One potential way to approach this difference, if it is an issue, is to use types within an index; although this does not necessarily add extra resiliency, it does at a contextual layer to the document-based store, allowing logical separation of different tables or files. This is how Hive manages the Elasticsearch connection- each table is essentially given an index and a type. Still, if table or file persistence is important, Elasticsearch may not fit.
Another important distinction comes in sizing and scaling of clusters. While HDFS emphasized the use of low-cost, high-density storage nodes, Elasticsearch is slightly more demanding on the (relatively) costly compute side. Generally, enterprise-scale Elasticsearch nodes will demand between 10:1 and 15:1 storage-to-compute ratio; that is, if a cluster is sized to handle 50TB of data, it will need between 3TB and 5TB of RAM. Compared with a similar HDFS system, which might require 50GB-100GB of RAM for the same storage space, this is clearly costly.

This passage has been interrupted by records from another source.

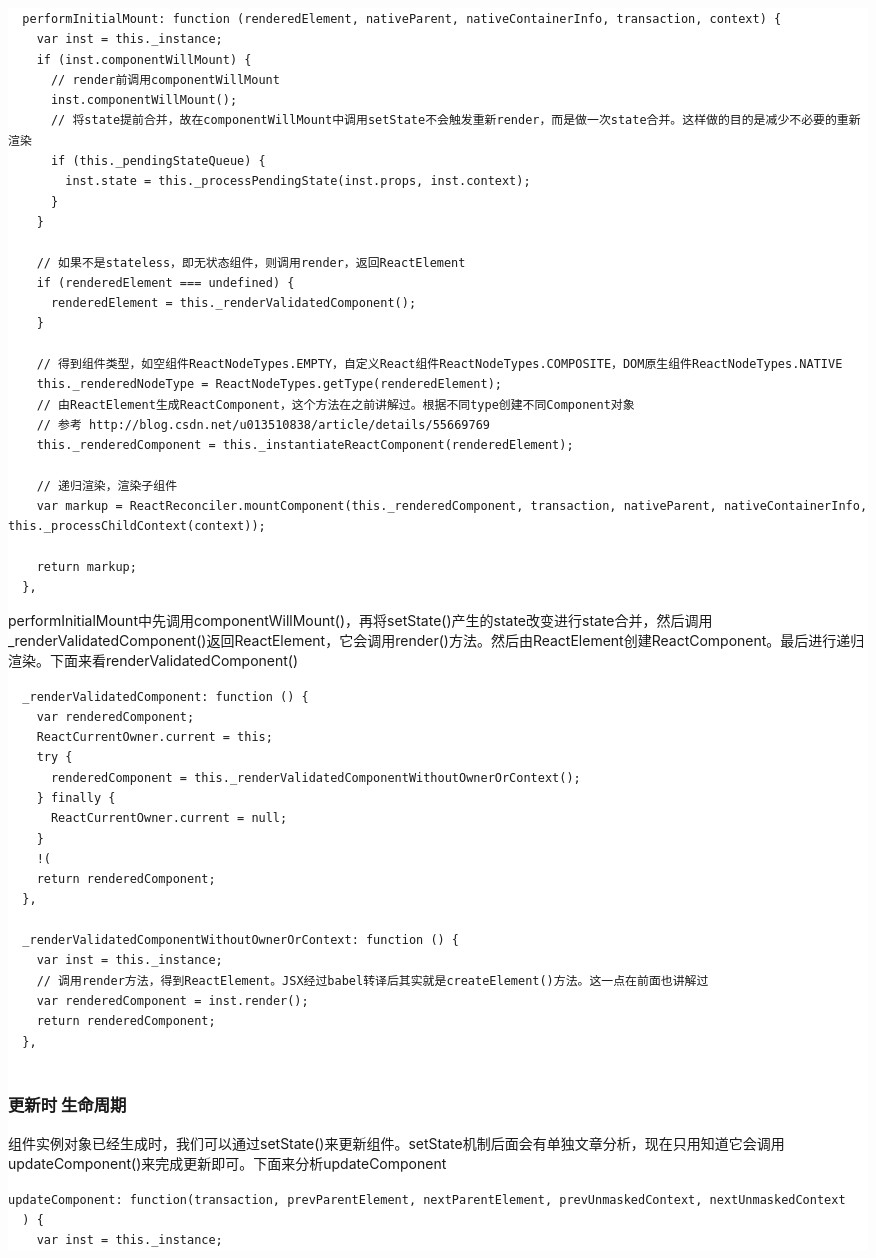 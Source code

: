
 ```
  performInitialMount: function (renderedElement, nativeParent, nativeContainerInfo, transaction, context) {
    var inst = this._instance;
    if (inst.componentWillMount) {
      // render前调用componentWillMount
      inst.componentWillMount();
      // 将state提前合并，故在componentWillMount中调用setState不会触发重新render，而是做一次state合并。这样做的目的是减少不必要的重新渲染
      if (this._pendingStateQueue) {
        inst.state = this._processPendingState(inst.props, inst.context);
      }
    }

    // 如果不是stateless，即无状态组件，则调用render，返回ReactElement
    if (renderedElement === undefined) {
      renderedElement = this._renderValidatedComponent();
    }

    // 得到组件类型，如空组件ReactNodeTypes.EMPTY，自定义React组件ReactNodeTypes.COMPOSITE，DOM原生组件ReactNodeTypes.NATIVE
    this._renderedNodeType = ReactNodeTypes.getType(renderedElement);
    // 由ReactElement生成ReactComponent，这个方法在之前讲解过。根据不同type创建不同Component对象
    // 参考 http://blog.csdn.net/u013510838/article/details/55669769
    this._renderedComponent = this._instantiateReactComponent(renderedElement);

    // 递归渲染，渲染子组件
    var markup = ReactReconciler.mountComponent(this._renderedComponent, transaction, nativeParent, nativeContainerInfo, this._processChildContext(context));

    return markup;
  },
  ```
performInitialMount中先调用componentWillMount()，再将setState()产生的state改变进行state合并，然后调用_renderValidatedComponent()返回ReactElement，它会调用render()方法。然后由ReactElement创建ReactComponent。最后进行递归渲染。下面来看renderValidatedComponent()
```
  _renderValidatedComponent: function () {
    var renderedComponent;
    ReactCurrentOwner.current = this;
    try {
      renderedComponent = this._renderValidatedComponentWithoutOwnerOrContext();
    } finally {
      ReactCurrentOwner.current = null;
    }
    !(
    return renderedComponent;
  },
      
  _renderValidatedComponentWithoutOwnerOrContext: function () {
    var inst = this._instance;
    // 调用render方法，得到ReactElement。JSX经过babel转译后其实就是createElement()方法。这一点在前面也讲解过
    var renderedComponent = inst.render();
    return renderedComponent;
  },
  
  ```
  ### 更新时 生命周期
  组件实例对象已经生成时，我们可以通过setState()来更新组件。setState机制后面会有单独文章分析，现在只用知道它会调用updateComponent()来完成更新即可。下面来分析updateComponent
```
updateComponent: function(transaction, prevParentElement, nextParentElement, prevUnmaskedContext, nextUnmaskedContext
  ) {
    var inst = this._instance;
```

The difference is that Elasticsearch is doing much more than just storing the data; it is analyzing it, optimizing it, and providing near real-time results to search queries. A more apt comparison than ES-to-HDFS might be to consider HDFS, Spark, Hive, and Ambari; even so, this combined system would still consume less RAM, and we’re talking about ES as a storage option here.
Realistically, Elasticsearch does not scale as a primary storage means for peta-scale environments, but it is unrealistic to expect it to do so. What is more realistic is the selective indexing of high-value data through a system like Hive, which can then be used to execute SQL queries, interact with Spark, and expose the data to Hadoop while maintaining all of the benefits of Elasticsearch.
This type of architecture lets each system do what it excels at; Hive acts as the metastore and bridge between the classic Hadoop ecosystem and the extended universe of Elasticsearch, while Elasticsearch can leverage data natively, leveraging Kibana and other 3rd party apps to add additional value. The table below summarizes the key differences between ES and HDFS.
So, what’s the bottom line? Elasticsearch is a fully capable data store with many of the resiliency features of HDFS underlying its robust search functionality. This comes at the cost of high memory requirements, potential latency issues when updating data, and a document-based taxonomy that loses most file and table context. Although this means that Elasticsearch probably shouldn’t store all your data, that doesn’t mean it’s not suited to store some of your data.
Hive provides an easy-to-use bridge between Hadoop and Elasticsearch, and the robustness behind the data redundancy means you don’t have to give up much by choosing to store exclusively on Elasticsearch and not duplicating data locally on HDFS. Particularly for data that will not ever need to be processed in tools other than Hive or Hive-Compatible tools. For example, log data that will mostly be used for end-user visualization (i.e., in Kibana), real-time feeds that can be discarded or offloaded after a few days, and other data that tends to be high-impact without much massaging are all good candidates for direct Elasticsearch storage. Who knows- given the rapid drops in cost of technology, Elasticsearch may one day be a viable solution for whole-data lake storage (of course, by then, we’ll all be producing zettabytes of data every day from our flying, self-driving cars).